A Medical Device Daily

MIV Therapeutics (MIVT; Atlanta), a developer of biocompatible coatings and drug delivery systems for cardiovascular stents and other implantable devices, reported completing its purchase of Biosync Scientific (Gujarat, India), a developer of interventional cardiology products, including cardiovascular stents. That deal first disclosed in December (Medical Device Daily, Dec. 12, 2006).

Biosync gives MIVT a bare-metal stent (BMS) platform. Its stainless steel and thin-strut cobalt chromium stent platforms are CE-marked and approved in other countries that recognize the CE Mark. MIVT has not disclosed the value of this deal.

MIVT said it will use Biosync's platform as the underlying BMS platform for its biocompatible polymer-free drug-eluting stents (DES).

MIVT said the acquisition of Biosync is the latest step in its plan "to become a world leader in the $8 billion-plus interventional cardiology market." MIVT also recently signed an agreement to acquire Vascore Medical (Suzhou City, China), a manufacturer and of interventional cardiology devices (MDD, Sept. 15, 2006).

Biosync was founded by Rajesh Vaishnav, who has been responsible for developing many BMS and DES devices sold in India and other emerging markets around the world, MIVT said. Vaishnav becomes CEO of Biosync.

Dr. Mark Landy, president of MIVT, said, "We welcome Mr. Vaishnav and his team to the MIVT family, and we look forward to continuing to build our brand in one of the world's fastest-growing markets."

MIVT is the developer of an ultra-thin coating designed to protect surrounding tissue from potentially harmful interactions with BMS devices. It is derived from an organic material called hydroxyapatite (HAp) that makes up the bone mineral and matrix of teeth.
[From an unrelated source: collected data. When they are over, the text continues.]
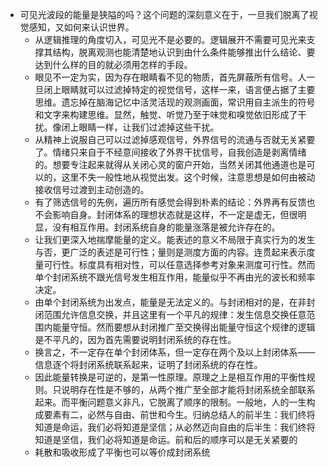- 可见光波段的能量是狭隘的吗？这个问题的深刻意义在于，一旦我们脱离了视觉感知，又如何来认识世界。
	- 从逻辑推理的角度切入，可见光不是必要的。逻辑展开不需要可见光来支撑其结构，脱离观测也能清楚地认识到由什么条件能够推出什么结论、要达到什么样的目的就必须用怎样的手段。
	- 眼见不一定为实，因为存在眼睛看不见的物质，首先屏蔽所有信号。人一旦闭上眼睛就可以过滤掉特定的视觉信号，这样一来，语言便占据了主要思维。遗忘掉在脑海记忆中活灵活现的观测画面，常识用自主派生的符号和文字来构建思维。显然，触觉、听觉乃至于味觉和嗅觉依旧形成了干扰。像闭上眼睛一样，让我们过滤掉这些干扰。
	- 从精神上说服自己可以过滤掉感观信号，外界信号的流通与否就无关紧要了。情绪只来自于不经意间接收了外界干扰信号，自我创造是剥离情绪的。想要专注起来就得从关闭心灵的窗户开始，当然关闭其他通道也是可以的，这里不失一般性地从视觉出发。这个时候，注意思想是如何由被动接收信号过渡到主动创造的。
	- 有了筛选信号的先例，遍历所有感觉会得到朴素的结论：外界再有反馈也不会影响自身。封闭体系的理想状态就是这样，不一定是虚无，但很明显，没有相互作用。封闭系统自身的能量涨落是被允许存在的。
	- 让我们更深入地揣摩能量的定义。能表述的意义不局限于真实行为的发生与否，更广泛的表述是可行性；量则是测度方面的内容。连贯起来表示度量可行性。标度具有相对性，可以任意选择参考对象来测度可行性。然而单个封闭系统不跟光信号发生相互作用，能量似乎不再由光的波长和频率决定。
	- 由单个封闭系统为出发点，能量是无法定义的。与封闭相对的是，在非封闭范围允许信息交换，并且这里有一个平凡的规律：发生信息交换任意范围内能量守恒。然而要想从封闭推广至交换得出能量守恒这个规律的逻辑是不平凡的，因为首先需要说明封闭系统的存在性。
	- 换言之，不一定存在单个封闭体系，但一定存在两个及以上封闭体系——信息逐个将封闭系统联系起来，证明了封闭系统的存在性。
	- 因此能量转换是可逆的，是第一性原理。原理之上是相互作用的平衡性规则。只说明存在性是不够的，从两个推广至全部才能将封闭系统全部联系起来。而平衡问题意义非凡，它脱离了顺序的限制。一般地，人的一生构成要素有二，必然与自由、前世和今生。归纳总结人的前半生：我们终将知道是命运，我们必将知道是坚信；从必然迈向自由的后半生：我们终将知道是坚信，我们必将知道是命运。前和后的顺序可以是无关紧要的
	- 耗散和吸收形成了平衡也可以等价成封闭系统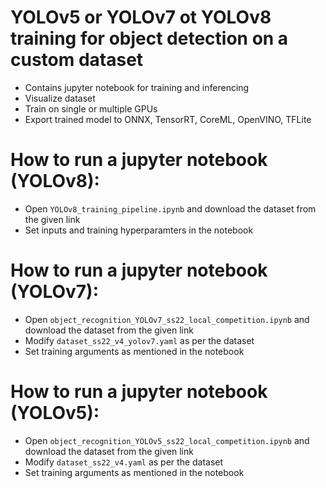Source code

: # YOLOv5 or YOLOv7 ot YOLOv8 training for object detection on a custom dataset

- Contains jupyter notebook for training and inferencing
- Visualize dataset
- Train on single or multiple GPUs
- Export trained model to ONNX, TensorRT, CoreML, OpenVINO, TFLite

# How to run a jupyter notebook (YOLOv8):

- Open `YOLOv8_training_pipeline.ipynb` and download the dataset from the given link
- Set inputs and training hyperparamters in the notebook

# How to run a jupyter notebook (YOLOv7):

- Open `object_recognition_YOLOv7_ss22_local_competition.ipynb` and download the dataset from the given link
- Modify `dataset_ss22_v4_yolov7.yaml` as per the dataset
- Set training arguments as mentioned in the notebook

# How to run a jupyter notebook (YOLOv5):

- Open `object_recognition_YOLOv5_ss22_local_competition.ipynb` and download the dataset from the given link
- Modify `dataset_ss22_v4.yaml` as per the dataset
- Set training arguments as mentioned in the notebook
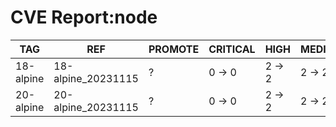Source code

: # CVE Report:node
|    TAG    |        REF         | PROMOTE | CRITICAL |  HIGH  | MEDIUM |  LOW   | UNKNOWN |
|-----------|--------------------|---------|----------|--------|--------|--------|---------|
| 18-alpine | 18-alpine_20231115 | ?       | 0 -> 0   | 2 -> 2 | 2 -> 2 | 0 -> 0 | 0 -> 0  |
| 20-alpine | 20-alpine_20231115 | ?       | 0 -> 0   | 2 -> 2 | 2 -> 2 | 0 -> 0 | 0 -> 0  |
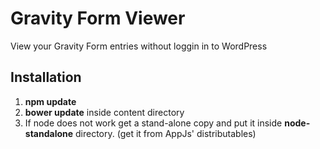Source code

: # Gravity Form Viewer
View your Gravity Form entries without loggin in to WordPress
## Installation
1. **npm update**
1. **bower update** inside content directory
1. If node does not work get a stand-alone copy and put it inside **node-standalone** directory. (get it from AppJs' distributables)
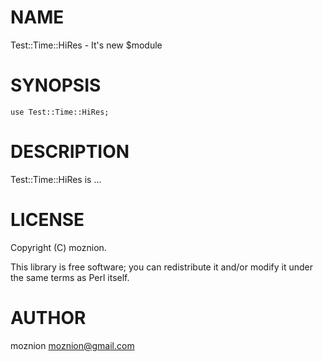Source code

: # NAME

Test::Time::HiRes - It's new $module

# SYNOPSIS

    use Test::Time::HiRes;

# DESCRIPTION

Test::Time::HiRes is ...

# LICENSE

Copyright (C) moznion.

This library is free software; you can redistribute it and/or modify
it under the same terms as Perl itself.

# AUTHOR

moznion <moznion@gmail.com>
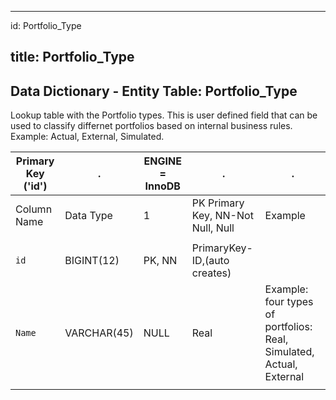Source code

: 
---
id: Portfolio_Type

title: Portfolio_Type
---

## Data Dictionary - Entity Table: Portfolio_Type

Lookup table with the Portfolio types. This is user defined field that can be used to classify differnet portfolios based on internal business rules. Example: Actual, External, Simulated.					

| Primary Key ('id')|.|ENGINE = InnoDB|.|.|
|---|---|---|---|---|
|Column Name|Data Type|1|PK Primary Key, NN-Not Null, Null|Example|Comments|
||
|`id`|BIGINT(12)|PK, NN|PrimaryKey-ID,(auto creates)|
|`Name`|VARCHAR(45)|NULL|Real|Example: four types of portfolios: Real, Simulated, Actual, External|
||
  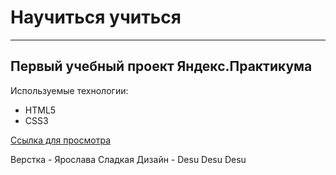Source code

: # Научиться учиться
------

## Первый учебный проект Яндекс.Практикума

Используемые технологии:
* HTML5
* CSS3

[Ссылка для просмотра](https://refrkehl.github.io/How-to-learn/)

Верстка - Ярослава Сладкая
Дизайн - Desu Desu Desu
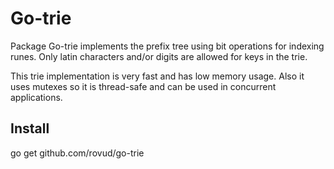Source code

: # Go-trie

Package Go-trie implements the prefix tree using bit operations for indexing runes. Only latin characters and/or digits are allowed for keys in the trie.

This trie implementation is very fast and has low memory usage. Also it uses mutexes so it is thread-safe and can be used in concurrent applications. 

## Install

go get github.com/rovud/go-trie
Biomet (Warsaw) reported that the Federal Trade Commission has granted early termination of the Hart-Scott-Rodino waiting period related to its proposed acquisition by an entity controlled by private equity funds sponsored by each of The Blackstone Group, Goldman, Sachs & Co., Kohlberg Kravis Roberts and Texas Pacific Group.
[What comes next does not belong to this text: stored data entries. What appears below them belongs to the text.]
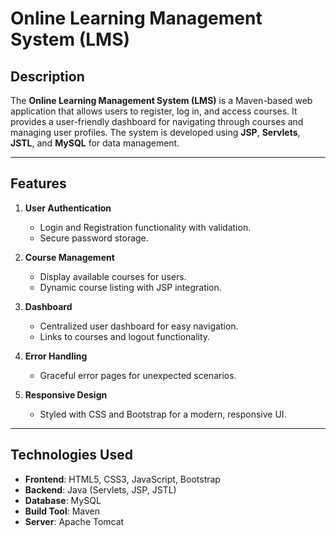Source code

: # Online Learning Management System (LMS)

## Description
The **Online Learning Management System (LMS)** is a Maven-based web application that allows users to register, log in, and access courses. It provides a user-friendly dashboard for navigating through courses and managing user profiles. The system is developed using **JSP**, **Servlets**, **JSTL**, and **MySQL** for data management.

---

## Features
1. **User Authentication**
   - Login and Registration functionality with validation.
   - Secure password storage.

2. **Course Management**
   - Display available courses for users.
   - Dynamic course listing with JSP integration.

3. **Dashboard**
   - Centralized user dashboard for easy navigation.
   - Links to courses and logout functionality.

4. **Error Handling**
   - Graceful error pages for unexpected scenarios.

5. **Responsive Design**
   - Styled with CSS and Bootstrap for a modern, responsive UI.

---

## Technologies Used
- **Frontend**: HTML5, CSS3, JavaScript, Bootstrap
- **Backend**: Java (Servlets, JSP, JSTL)
- **Database**: MySQL
- **Build Tool**: Maven
- **Server**: Apache Tomcat
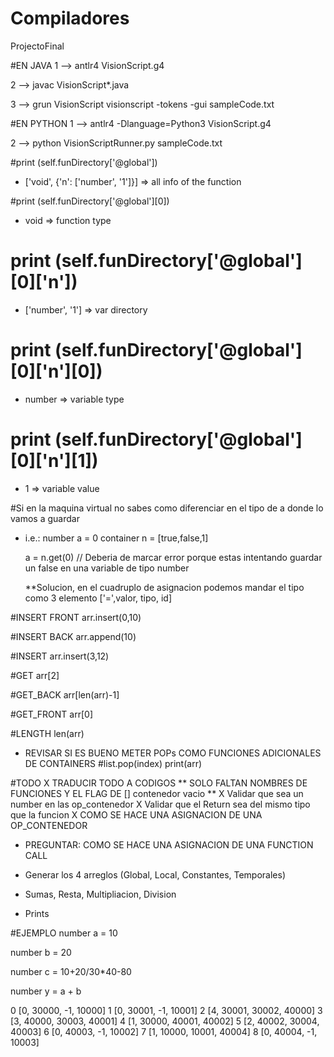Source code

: # Compiladores
ProjectoFinal


#EN JAVA
1 --> antlr4 VisionScript.g4

2 -->  javac VisionScript*.java

3 --> grun VisionScript visionscript -tokens -gui sampleCode.txt

#EN PYTHON
1 --> antlr4 -Dlanguage=Python3 VisionScript.g4

2 --> python VisionScriptRunner.py sampleCode.txt


#print (self.funDirectory['@global'])
- ['void', {'n': ['number', '1']}] => all info of the function

#print (self.funDirectory['@global'][0])
- void => function type

# print (self.funDirectory['@global'][0]['n'])
- ['number', '1'] => var directory

# print (self.funDirectory['@global'][0]['n'][0])
- number => variable type

# print (self.funDirectory['@global'][0]['n'][1])
- 1 => variable value

#Si en la maquina virtual no sabes como diferenciar en el tipo de a donde lo vamos a guardar
- i.e.: 
    number a = 0
    container n = [true,false,1]

    a = n.get(0) // Deberia de marcar error porque estas intentando guardar un false en una variable de tipo number

    **Solucion, en el cuadruplo de asignacion podemos mandar el tipo como 3 elemento ['=',valor, tipo, id]

#INSERT FRONT
arr.insert(0,10)

#INSERT BACK
arr.append(10)

#INSERT 
arr.insert(3,12)

#GET
arr[2]

#GET_BACK
arr[len(arr)-1]

#GET_FRONT
arr[0]

#LENGTH
len(arr)

- REVISAR SI ES BUENO METER POPs COMO FUNCIONES ADICIONALES DE CONTAINERS
#list.pop(index)
print(arr)


#TODO
X TRADUCIR TODO A CODIGOS ** SOLO FALTAN NOMBRES DE FUNCIONES Y EL FLAG DE [] contenedor vacio **
X Validar que sea un number en las op_contenedor
X Validar que el Return sea del mismo tipo que la funcion
X COMO SE HACE UNA ASIGNACION DE UNA OP_CONTENEDOR
- PREGUNTAR: COMO SE HACE UNA ASIGNACION DE UNA FUNCTION CALL

- Generar los 4 arreglos (Global, Local, Constantes, Temporales)
- Sumas, Resta, Multipliacion, Division
- Prints


#EJEMPLO
number a = 10

number b = 20

number c = 10+20/30*40-80

number y = a + b

0 [0, 30000, -1, 10000]
1 [0, 30001, -1, 10001]
2 [4, 30001, 30002, 40000]
3 [3, 40000, 30003, 40001]
4 [1, 30000, 40001, 40002]
5 [2, 40002, 30004, 40003]
6 [0, 40003, -1, 10002]
7 [1, 10000, 10001, 40004]
8 [0, 40004, -1, 10003]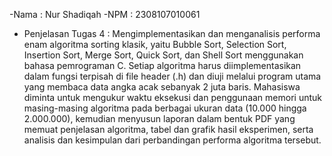 -Nama : Nur Shadiqah 
-NPM  : 2308107010061

- Penjelasan Tugas 4 :
  Mengimplementasikan dan menganalisis performa enam algoritma sorting klasik, yaitu Bubble Sort, Selection Sort, Insertion Sort, Merge Sort, Quick Sort, dan Shell Sort menggunakan bahasa pemrograman C. Setiap algoritma harus diimplementasikan dalam fungsi terpisah di file header (.h) dan diuji melalui program utama yang membaca data angka acak sebanyak 2 juta baris. Mahasiswa diminta untuk mengukur waktu eksekusi dan penggunaan memori untuk masing-masing algoritma pada berbagai ukuran data (10.000 hingga 2.000.000), kemudian menyusun laporan dalam bentuk PDF yang memuat penjelasan algoritma, tabel dan grafik hasil eksperimen, serta analisis dan kesimpulan dari perbandingan performa algoritma tersebut.
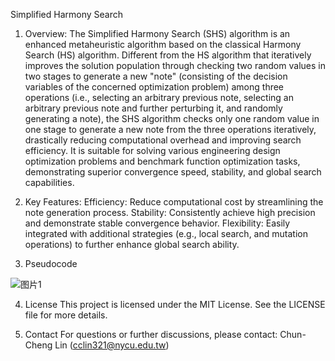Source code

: Simplified Harmony Search

1. Overview:
The Simplified Harmony Search (SHS) algorithm is an enhanced metaheuristic algorithm based on the classical Harmony Search (HS) algorithm. Different from the HS algorithm that iteratively improves the solution population through checking two random values in two stages to generate a new "note" (consisting of the decision variables of the concerned optimization problem) among three operations (i.e., selecting an arbitrary previous note, selecting an arbitrary previous note and further perturbing it, and randomly generating a note), the SHS algorithm checks only one random value in one stage to generate a new note from the three operations iteratively, drastically reducing computational overhead and improving search efficiency. It is suitable for solving various engineering design optimization problems and benchmark function optimization tasks, demonstrating superior convergence speed, stability, and global search capabilities.

2. Key Features:
Efficiency: Reduce computational cost by streamlining the note generation process.
Stability: Consistently achieve high precision and demonstrate stable convergence behavior.
Flexibility: Easily integrated with additional strategies (e.g., local search, and mutation operations) to further enhance global search ability.

3. Pseudocode

![图片1](https://github.com/user-attachments/assets/4749631b-10ec-46d5-b514-b892dbab72f5)


4. License
This project is licensed under the MIT License. See the LICENSE file for more details.

5. Contact
For questions or further discussions, please contact: Chun-Cheng Lin (cclin321@nycu.edu.tw)
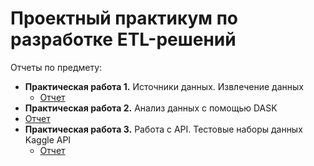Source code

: # Проектный практикум по разработке ETL-решений

Отчеты по предмету:
- **Практическая работа 1.** Источники данных. Извлечение данных
  - [Отчет](https://github.com/BashkatovaAD/kurs_ETL_2024/blob/main/%D0%9F%D0%A0_1/%D0%9E%D1%82%D1%87%D0%B5%D1%82_%D0%9F%D0%A0_1_%D0%91%D0%B0%D1%88%D0%BA%D0%B0%D1%82%D0%BE%D0%B2_%D0%90%D0%BD%D0%BD%D0%B0_%D0%94%D0%B5%D0%BD%D0%B8%D1%81%D0%BE%D0%B2%D0%BD%D0%B0.ipynb)
-  **Практическая работа 2.** Анализ данных с помощью DASK
  - [Отчет](https://github.com/BashkatovaAD/kurs_ETL_2024/blob/main/%D0%9F%D0%A0_2/%D0%9F%D0%A0_2_%D0%91%D0%B0%D1%88%D0%BA%D0%B0%D1%82%D0%BE%D0%B2%D0%B0_%D0%90%D0%BD%D0%BD%D0%B0_%D0%94%D0%B5%D0%BD%D0%B8%D1%81%D0%BE%D0%B2%D0%BD%D0%B0.ipynb)
- **Практическая работа 3.** Работа с API. Тестовые наборы данных Kaggle API
  - [Отчет](https://github.com/BashkatovaAD/kurs_ETL_2024/blob/main/%D0%9F%D0%A0_3/%D0%91%D0%B0%D1%88%D0%BA%D0%B0%D1%82%D0%BE%D0%B2%D0%B0_%D0%90%D0%BD%D0%BD%D0%B0_%D0%94%D0%B5%D0%BD%D0%B8%D1%81%D0%BE%D0%B2%D0%BD%D0%B0.ipynb)
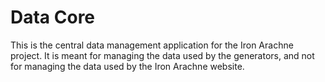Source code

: # Data Core

This is the central data management application for the Iron Arachne project. It is meant for managing the data used
by the generators, and not for managing the data used by the Iron Arachne website.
Biomet reported the deal, valued at $1.9 billion, in December (MDD, Dec. 20, 2006), with the acquiring group to pay $44 per share of Biomet upon closing.
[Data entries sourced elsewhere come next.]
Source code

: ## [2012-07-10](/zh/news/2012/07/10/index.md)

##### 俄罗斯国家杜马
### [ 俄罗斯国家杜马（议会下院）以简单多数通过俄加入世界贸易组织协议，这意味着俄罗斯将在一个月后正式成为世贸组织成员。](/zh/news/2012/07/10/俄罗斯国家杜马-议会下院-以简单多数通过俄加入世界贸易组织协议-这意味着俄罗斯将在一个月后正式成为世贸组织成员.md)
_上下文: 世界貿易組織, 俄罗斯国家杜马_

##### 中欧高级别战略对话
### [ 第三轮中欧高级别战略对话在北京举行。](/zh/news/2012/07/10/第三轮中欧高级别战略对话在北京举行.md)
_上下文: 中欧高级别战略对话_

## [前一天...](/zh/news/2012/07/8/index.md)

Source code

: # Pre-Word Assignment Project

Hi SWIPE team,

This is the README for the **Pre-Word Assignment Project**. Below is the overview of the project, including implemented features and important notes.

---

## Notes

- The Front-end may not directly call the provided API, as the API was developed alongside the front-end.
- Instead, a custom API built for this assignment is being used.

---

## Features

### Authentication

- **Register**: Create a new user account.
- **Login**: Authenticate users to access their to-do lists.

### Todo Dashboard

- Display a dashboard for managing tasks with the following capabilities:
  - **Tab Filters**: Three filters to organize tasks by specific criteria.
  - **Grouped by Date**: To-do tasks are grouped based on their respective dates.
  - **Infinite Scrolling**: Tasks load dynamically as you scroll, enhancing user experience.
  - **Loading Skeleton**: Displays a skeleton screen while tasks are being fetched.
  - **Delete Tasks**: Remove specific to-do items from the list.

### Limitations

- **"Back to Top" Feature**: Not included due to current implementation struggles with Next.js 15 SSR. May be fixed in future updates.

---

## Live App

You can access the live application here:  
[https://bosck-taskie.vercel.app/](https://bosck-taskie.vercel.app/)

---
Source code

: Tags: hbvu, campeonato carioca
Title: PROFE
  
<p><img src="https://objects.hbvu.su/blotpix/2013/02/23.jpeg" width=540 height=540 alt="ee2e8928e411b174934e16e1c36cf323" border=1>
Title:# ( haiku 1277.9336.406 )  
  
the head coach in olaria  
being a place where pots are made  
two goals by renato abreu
On Jan. 17, Biomet and the acquiring group submitted pre-merger notification and report forms with the FTC and the Antitrust Division of the U.S. Department of Justice. The acquisition remains subject to various conditions including Biomet shareholder approval.

Biomet and its subsidiaries manufacture products used by musculoskeletal medical specialists in both surgical and non-surgical therapy.

In other dealmaking;

• Nightingale Informatix (Markham, Ontario) said it will acquire all outstanding shares of VantageMed (Rancho Cordova, California), a supplier of practice management software and services.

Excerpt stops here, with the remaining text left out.